E criticou a Lei da Ficha Limpa, da qual já foi um defensor: "Refleti e hoje acho que a lei é muito ruim, desconsiderou o trânsito em julgado e empilha problemas". O advogado se filia à corrente do ministro aposentado Eros Grau, do Supremo Tribunal Federal, que no julgamento sobre a constitucionalidade da lei, há quase dez anos, disse que não é constitucional, nem coerente, criar duas presunções de inocência, uma menos grave do que a outra. Isso porque a condenação em segunda instância, na esfera penal, não leva à prisão. Mas a mesma condenação suspende os direitos políticos na esfera eleitoral.

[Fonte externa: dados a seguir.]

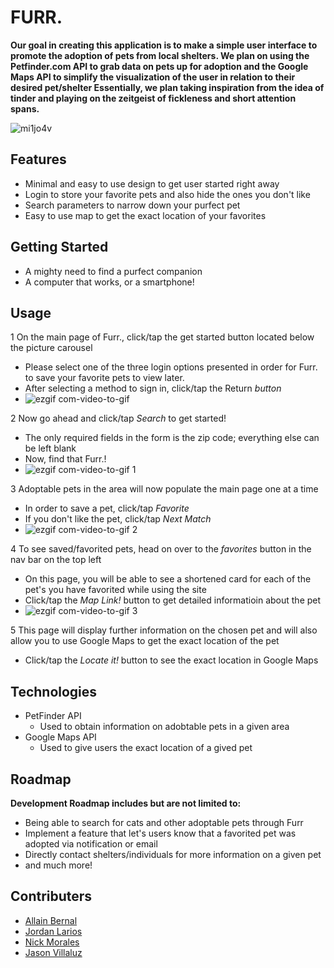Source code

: # FURR.
**Our goal in creating this application is to make a simple user interface to promote the adoption of pets from local shelters.  We plan on using the Petfinder.com API to grab data on pets up for adoption and the Google Maps API to simplify the visualization of the user in relation to their desired pet/shelter  Essentially, we plan taking inspiration from the idea of tinder and playing on the zeitgeist of fickleness and short attention spans.**

![mi1jo4v](https://user-images.githubusercontent.com/25943488/49410216-c0c1c400-f718-11e8-8a7b-02e9d8af59a5.jpg)

## Features
- Minimal and easy to use design to get user started right away
- Login to store your favorite pets and also hide the ones you don't like
- Search parameters to narrow down your purfect pet
- Easy to use map to get the exact location of your favorites

## Getting Started
- A mighty need to find a purfect companion
- A computer that works, or a smartphone!

## Usage
1 On the main page of Furr., click/tap the get started button located below the picture carousel
  - Please select one of the three login options presented in order for Furr. to save your favorite pets to view later.
  - After selecting a method to sign in, click/tap the Return *button*
  - ![ezgif com-video-to-gif](https://user-images.githubusercontent.com/25943488/49412294-c7543980-f720-11e8-9bbb-9c89ea4a6e3c.gif)
  
2 Now go ahead and click/tap *Search* to get started!
  - The only required fields in the form is the zip code; everything else can be left blank
  - Now, find that Furr.!
  - ![ezgif com-video-to-gif 1](https://user-images.githubusercontent.com/25943488/49412358-fc608c00-f720-11e8-919c-72c7cdecf10d.gif)

3 Adoptable pets in the area will now populate the main page one at a time
  - In order to save a pet, click/tap *Favorite*
  - If you don't like the pet, click/tap *Next Match*
  - ![ezgif com-video-to-gif 2](https://user-images.githubusercontent.com/25943488/49412386-1d28e180-f721-11e8-906e-df64a454da79.gif)
  
4 To see saved/favorited pets, head on over to the *favorites* button in the nav bar on the top left
  - On this page, you will be able to see a shortened card for each of the pet's you have favorited while using the site
  - Click/tap the *Map Link!* button to get detailed informatioin about the pet
  - ![ezgif com-video-to-gif 3](https://user-images.githubusercontent.com/25943488/49412426-3f226400-f721-11e8-9584-317da7a7d3bb.gif)
  
5 This page will display further information on the chosen pet and will also allow you to use Google Maps to get the exact location of    the pet
  - Click/tap the *Locate it!* button to see the exact location in Google Maps
  
## Technologies
- PetFinder API
  - Used to obtain information on adobtable pets in a given area
- Google Maps API
  - Used to give users the exact location of a gived pet
   
## Roadmap
**Development Roadmap includes but are not limited to:**
  - Being able to search for cats and other adoptable pets through Furr
  - Implement a feature that let's users know that a favorited pet was adopted via notification or email
  - Directly contact shelters/individuals for more information on a given pet
  - and much more!
  
## Contributers
- [Allain Bernal](https://github.com/AllainPurrnal)
- [Jordan Larios](https://github.com/jolarios96)
- [Nick Morales](https://github.com/nickmora)
- [Jason Villaluz](https://github.com/Momo0532)
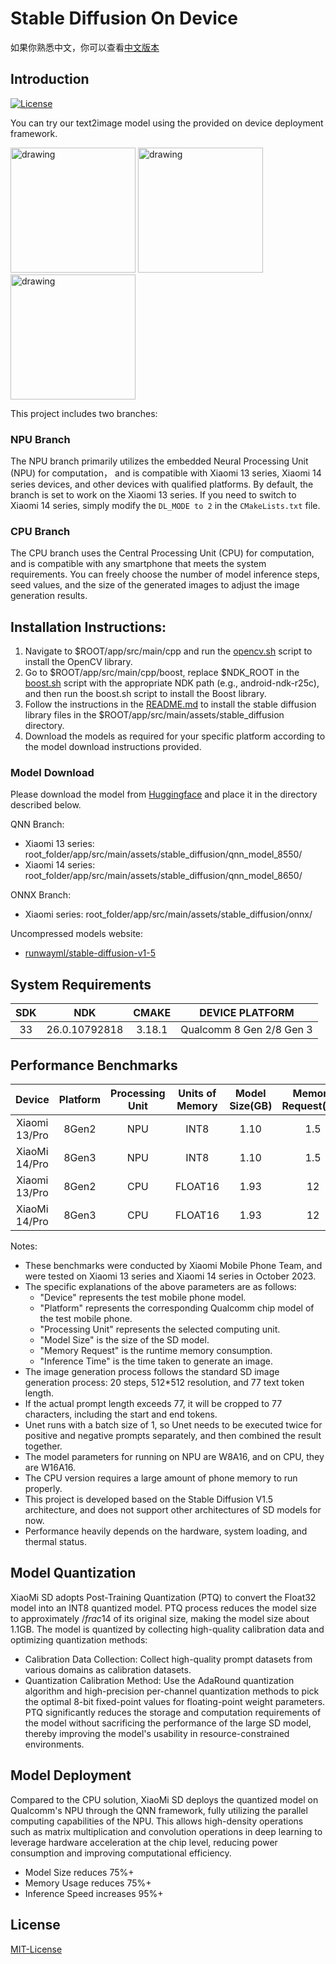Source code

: # Stable Diffusion On Device

如果你熟悉中文，你可以查看[中文版本](README.md)

## Introduction

[![License](https://img.shields.io/badge/License-MIT%202.0-blue.svg)](LICENSE)

You can try our text2image model using the provided on device deployment framework.

<img src="assets/dog.jpg" alt="drawing" width="200"/> <img src="assets/universe.jpg" alt="drawing" width="200"/> <img src="assets/girl.jpg" alt="drawing" width="200"/>

This project includes two branches:

### NPU Branch
The NPU branch primarily utilizes the embedded Neural Processing Unit (NPU) for computation， and is compatible with Xiaomi 13 series, Xiaomi 14 series devices, and other devices with qualified platforms. By default, the branch is set to work on the Xiaomi 13 series. If you need to switch to Xiaomi 14 series, simply modify the `DL_MODE to 2` in the `CMakeLists.txt` file.

### CPU Branch
The CPU branch uses the Central Processing Unit (CPU) for computation, and is compatible with any smartphone that meets the system requirements. You can freely choose the number of model inference steps, seed values, and the size of the generated images to adjust the image generation results.


## Installation Instructions:
1. Navigate to $ROOT/app/src/main/cpp and run the [opencv.sh](app/src/main/cpp/opencv.sh) script to install the OpenCV library.
2. Go to $ROOT/app/src/main/cpp/boost, replace $NDK_ROOT in the [boost.sh](app/src/main/cpp/boost/boost.sh) script with the appropriate NDK path (e.g., android-ndk-r25c), and then run the boost.sh script to install the Boost library.
3. Follow the instructions in the [README.md](app/src/main/assets/stable_diffusion/README.md) to install the stable diffusion library files in the $ROOT/app/src/main/assets/stable_diffusion directory.
4. Download the models as required for your specific platform according to the model download instructions provided.


### Model Download
Please download the model from [Huggingface](https://huggingface.co/billlight/XiaoMiStableDiffusionV1.0) and place it in the directory described below.

QNN Branch:
* Xiaomi 13 series: root_folder/app/src/main/assets/stable_diffusion/qnn_model_8550/
* Xiaomi 14 series: root_folder/app/src/main/assets/stable_diffusion/qnn_model_8650/

ONNX Branch:
* Xiaomi series: root_folder/app/src/main/assets/stable_diffusion/onnx/

Uncompressed models website: 
* [runwayml/stable-diffusion-v1-5](https://huggingface.co/apple/coreml-stable-diffusion-v1-5)


## System Requirements

|SDK                 | NDK               | CMAKE             | DEVICE PLATFORM      |
|:------------------:|:-----------------:|:-----------------:|:--------------------:|
|33                  |26.0.10792818      | 3.18.1            |Qualcomm 8 Gen 2/8 Gen 3|


## Performance Benchmarks


|      Device        |    Platform       | Processing Unit   |  Units of Memory  | Model Size(GB)     | Memory Request(GB) | Image Resolution  |Inference Time(s)  |
|:------------------:|:-----------------:|:-----------------:|:-----------------:|:------------------:|:-----------------: |:-----------------:|:-----------------:|
|  Xiaomi 13/Pro     |  8Gen2            |  NPU              | INT8              | 1.10               | 1.5                | 512               | 9.4               |
|  XiaoMi 14/Pro     |  8Gen3            |  NPU              | INT8              | 1.10               | 1.5                | 512               | 4.6               |
|  Xiaomi 13/Pro     |  8Gen2            |  CPU              | FLOAT16           | 1.93               | 12                 | 256               | 134               |
|  XiaoMi 14/Pro     |  8Gen3            |  CPU              | FLOAT16           | 1.93               | 12                 | 256               | 103               |



Notes: 
* These benchmarks were conducted by Xiaomi Mobile Phone Team, and were tested on Xiaomi 13 series and Xiaomi 14 series in October 2023. 
* The specific explanations of the above parameters are as follows:
    * "Device" represents the test mobile phone model.
    * "Platform" represents the corresponding Qualcomm chip model of the test mobile phone.
    * "Processing Unit" represents the selected computing unit.
    * "Model Size" is the size of the SD model.
    * "Memory Request" is the runtime memory consumption.
    * "Inference Time" is the time taken to generate an image. 
* The image generation process follows the standard SD image generation process: 20 steps, 512*512 resolution, and 77 text token length. 
* If the actual prompt length exceeds 77, it will be cropped to 77 characters, including the start and end tokens. 
* Unet runs with a batch size of 1, so Unet needs to be executed twice for positive and negative prompts separately, and then combined the result together. 
* The model parameters for running on NPU are W8A16, and on CPU, they are W16A16. 
* The CPU version requires a large amount of phone memory to run properly. 
* This project is developed based on the Stable Diffusion V1.5 architecture, and does not support other architectures of SD models for now. 
* Performance heavily depends on the hardware, system loading, and thermal status. 

## Model Quantization


XiaoMi SD adopts Post-Training Quantization (PTQ) to convert the Float32 model into an INT8 quantized model. PTQ process reduces the model size to approximately $/frac{1}{4}$ of its original size, making the model size about 1.1GB.
The model is quantized by collecting high-quality calibration data and optimizing quantization methods: 
* Calibration Data Collection: Collect high-quality prompt datasets from various domains as calibration datasets. 
* Quantization Calibration Method: Use the AdaRound quantization algorithm and high-precision per-channel quantization methods to pick the optimal 8-bit fixed-point values for floating-point weight parameters. 
PTQ significantly reduces the storage and computation requirements of the model without sacrificing the performance of the large SD model, thereby improving the model's usability in resource-constrained environments. 


## Model Deployment 


Compared to the CPU solution, XiaoMi SD deploys the quantized model on Qualcomm's NPU through the QNN framework, fully utilizing the parallel computing capabilities of the NPU. This allows high-density operations such as matrix multiplication and convolution operations in deep learning to leverage hardware acceleration at the chip level, reducing power consumption and improving computational efficiency.


* Model Size reduces 75%+
* Memory Usage reduces 75%+
* Inference Speed increases 95%+


## License
[MIT-License](LICENSE.md)
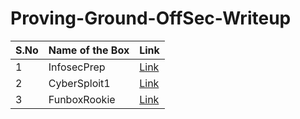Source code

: # Proving-Ground-OffSec-Writeup



|S.No| Name of the Box | Link                                                                                                  |
|----|-----------------|--------------------------------------------------------------------------------------------------------------|
|1   | InfosecPrep     | [Link](https://github.com/ctflearner/Proving-Ground-OffSec-Writeup/blob/main/WARMUP-CATEGORY/InfosecPrep.md) |
|2   | CyberSploit1    | [Link](https://github.com/ctflearner/Proving-Ground-OffSec-Writeup/blob/main/WARMUP-CATEGORY/CyberSploit1.md)                                                                          |
|3   | FunboxRookie    | [Link](https://github.com/ctflearner/Proving-Ground-OffSec-Writeup/blob/main/WARMUP-CATEGORY/FunboxRookie.md)                                                                       |

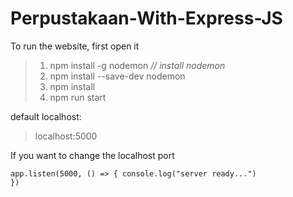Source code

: # Perpustakaan-With-Express-JS

To run the website, first open it 

>1. npm install -g nodemon *_// install nodemon_*
>2. npm install --save-dev nodemon 
>3. npm install
>4. npm run start


default localhost: 
>localhost:5000


If you want to change the localhost port

<code>app.listen(5000, () => {
    console.log("server ready...")
})</code>

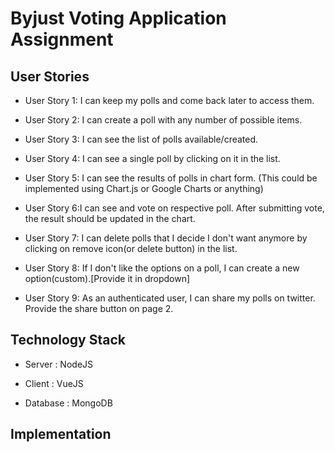 # Byjust Voting Application Assignment

## User Stories

* User Story 1: I can keep my polls and come back later to access them.

* User Story 2: I can create a poll with any number of possible items.

* User Story 3: I can see the list of polls available/created.

* User Story 4: I can see a single poll by clicking on it in the list.

* User Story 5: I can see the results of polls in chart form. (This could be implemented using Chart.js or Google Charts or anything)

* User Story 6:I can see and vote on respective poll. After submitting vote, the result should be updated in the chart.

* User Story 7: I can delete polls that I decide I don't want anymore by clicking on remove icon(or delete button) in the list.

* User Story 8: If I don't like the options on a poll, I can create a new option(custom).[Provide it in dropdown]

* User Story 9: As an authenticated user, I can share my polls on twitter. Provide the share button on page 2.

## Technology Stack

* Server : NodeJS

* Client : VueJS 

* Database : MongoDB

## Implementation

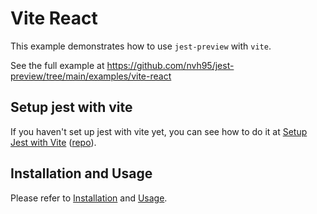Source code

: # Vite React

This example demonstrates how to use `jest-preview` with `vite`.

See the full example at <https://github.com/nvh95/jest-preview/tree/main/examples/vite-react>

## Setup jest with vite

If you haven't set up jest with vite yet, you can see how to do it at [Setup Jest with Vite](https://hung.dev/jest-vite) ([repo](https://github.com/nvh95/jest-with-vite)).

## Installation and Usage

Please refer to [Installation](https://www.jest-preview.com/docs/getting-started/installation/) and [Usage](https://www.jest-preview.com/docs/getting-started/usage/).

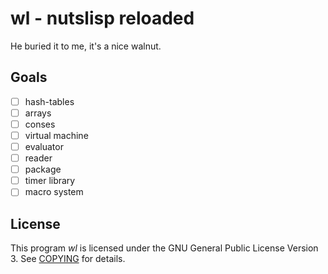 # wl - nutslisp reloaded

He buried it to me, it's a nice walnut.

## Goals

- [ ] hash-tables
- [ ] arrays
- [ ] conses
- [ ] virtual machine
- [ ] evaluator
- [ ] reader
- [ ] package
- [ ] timer library
- [ ] macro system

## License

This program *wl* is licensed under the GNU General Public License Version 3. See [COPYING](COPYING) for details.
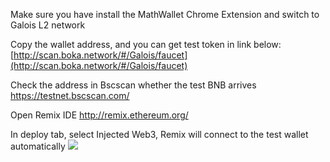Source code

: Make sure you have install the MathWallet Chrome Extension and switch to Galois L2 network

Copy the wallet address, and you can get test token in link below:
[http://scan.boka.network/#/Galois/faucet](http://scan.boka.network/#/Galois/faucet)

Check the address in Bscscan whether the test BNB arrives
https://testnet.bscscan.com/

Open Remix IDE
http://remix.ethereum.org/

In deploy tab, select Injected Web3, Remix will connect to the test wallet automatically
![](http://qiniu.eth.fm/2020-11-06-16046496450239.jpg)

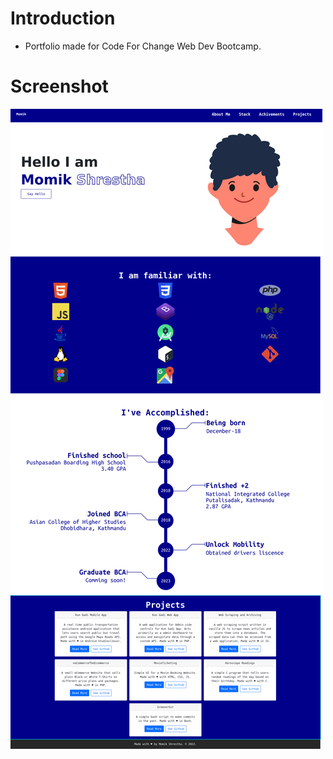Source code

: # Introduction

- Portfolio made for Code For Change Web Dev Bootcamp.

# Screenshot

![](screenshot.png)
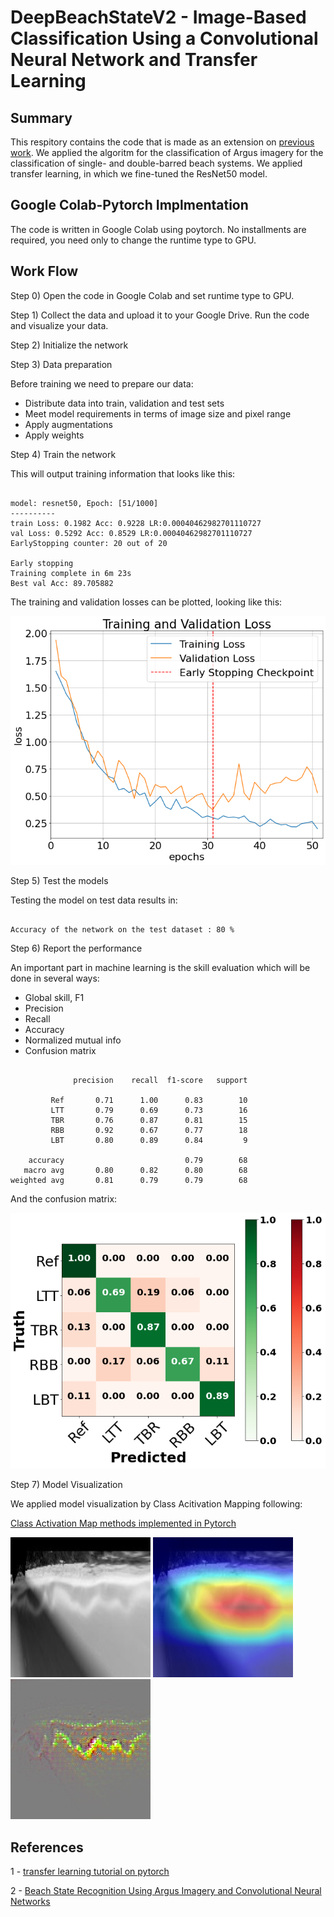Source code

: # DeepBeachStateV2 - Image-Based Classification Using a Convolutional Neural Network and Transfer Learning

## Summary
This respitory contains the code that is made as an extension on [previous work](https://github.com/anellenson/DeepBeachState). We applied the algoritm for the classification of Argus imagery for the classification of single- and double-barred beach systems. We applied transfer learning, in which we fine-tuned the ResNet50 model. 

## Google Colab-Pytorch Implmentation
The code is written in Google Colab using poytorch. No installments are required, you need only to change the runtime type to GPU.

## Work Flow

Step 0) Open the code in Google Colab and set runtime type to GPU. 

Step 1) Collect the data and upload it to your Google Drive. Run the code and visualize your data.

Step 2) Initialize the network

Step 3) Data preparation

Before training we need to prepare our data:

- Distribute data into train, validation and test sets
- Meet model requirements in terms of image size and pixel range
- Apply augmentations
- Apply weights

Step 4) Train the network

This will output training information that looks like this:

<pre><code>
model: resnet50, Epoch: [51/1000]
----------
train Loss: 0.1982 Acc: 0.9228 LR:0.00040462982701110727
val Loss: 0.5292 Acc: 0.8529 LR:0.00040462982701110727
EarlyStopping counter: 20 out of 20

Early stopping
Training complete in 6m 23s
Best val Acc: 89.705882
</code></pre>

The training and validation losses can be plotted, looking like this:

![](/figures/loss_plot_ft_resnet50_1.png)

Step 5) Test the models

Testing the model on test data results in:

<pre><code>
Accuracy of the network on the test dataset : 80 %
</code></pre>

Step 6) Report the performance

An important part in machine learning is the skill evaluation which will be done in several ways:
- Global skill, F1
- Precision
- Recall
- Accuracy 
- Normalized mutual info
- Confusion matrix

<pre><code>
              precision    recall  f1-score   support

         Ref       0.71      1.00      0.83        10
         LTT       0.79      0.69      0.73        16
         TBR       0.76      0.87      0.81        15
         RBB       0.92      0.67      0.77        18
         LBT       0.80      0.89      0.84         9

    accuracy                           0.79        68
   macro avg       0.80      0.82      0.80        68
weighted avg       0.81      0.79      0.79        68
</code></pre>

And the confusion matrix:

![](/figures/CM_ft_resnet50_1.png)

Step 7) Model Visualization

We applied model visualization by Class Acitivation Mapping following: 

[Class Activation Map methods implemented in Pytorch](https://pytorch.org/tutorials/beginner/finetuning_torchvision_models_tutorial.html)

![original](/CAM/gradcam++_original_Example_img.jpg_1.jpg) ![CAM](/CAM/gradcam++_cam_Example_img.jpg_1.jpg) ![Guided-CAM](/CAM/gradcam++_cam_gb_Example_img.jpg_1.jpg)

 ## References
 
   1 - [transfer learning tutorial on pytorch](https://pytorch.org/tutorials/beginner/finetuning_torchvision_models_tutorial.html)
   
   2 - [Beach State Recognition Using Argus Imagery and Convolutional Neural Networks](https://www.mdpi.com/2072-4292/12/23/3953)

De acordo com ele, o Brasil é o país do mundo que mais tem hipóteses de inelegibilidade. Entra eleição, sai eleição, e o tema da ficha limpa não saiu do debate e nem deixou as eleições mais limpas. "A lei de inelegibilidade não pode ser instrumento de moralização. A última tentativa de fazer isso foi o AI-5, em 1967, que usava a expressão 'moralidade' e tirou da arena política todos aqueles que tinham uma denúncia recebida. Não é bom. Controle de moralidade de eleição tem de ser feito pelo eleitor, não pela lei."

Na entrevista, o advogado ainda falou sobre financiamento de campanhas e disse que foi um erro o fim da possibilidade de doação por pessoas jurídicas. Para ele, o ideal seria restabelecer o financiamento privado de campanha, com limites nominais para que não haja a captura de parte do Congresso Nacional, como houve no passado recente, por grandes grupos econômicos.

Pereira ainda defendeu uma quarenta eleitoral com prazo dilatado de oito anos, sugerido pelo ministro Dias Toffoli, do STF, para que juízes e membros do Ministério Público possam se candidatar a cargos eletivos. Ele citou reportagem publicada em O Globo por ocasião dos 30 anos da operação mãos limpas, que mostra que os italianos desconfiam da Justiça de seu país até hoje justamente porque juízes envolvidos nas investigações deixaram a toga para fazer política. E comparou com o caso do ex-juiz Sergio Moro e do ex-procurador da República Deltan Dallagnol.

"Qual é a causa apontada pelos italianos para que exista essa percepção da contaminação da Justiça pela política? A chamada porta giratória. Lá, o juiz pode sair da carreira, ser candidato e voltar a ser juiz. Aqui não é assim, mas a ausência de uma quarentena gera também essa percepção. Imagine o estrago que Moro e Dallagnol fizeram na percepção da imparcialidade da Justiça brasileira ao saírem da 'lava jato' diretamente para disputar eleição?"

O coordenador da Abradep afirma ter dificuldades de aderir às opiniões que enxergam a 'lava jato' como uma operação orientada 100% por motivações políticas: "Não sou capturado por uma visão dualista da história do Brasil, a favor ou contra a 'lava jato'. Como se não se pudesse extrair elementos importantes e apontar defeitos ao mesmo tempo". Mas, para ele, a ideia de motivação puramente política ganhou força quando Moro virou ministro e, depois, saiu candidato à Presidência. E quando Dallagnol saiu da Procuradoria direto para uma provável candidatura a deputado federal.

"Não adianta ser sério, tem de parecer sério. Eu estou com o ministro Toffoli: oito anos de quarentena. Porque não se trata de olhar isoladamente o direito político de um juiz ou de um procurador de ser candidato. Se trata de proteger a imagem do Poder Judiciário. Vamos pagar um preço muito grande pela pretensão política de Moro e de Dallagnol e comprometemos, por muitos anos, a confiança do povo brasileiro no Poder Judiciário em operações como essa."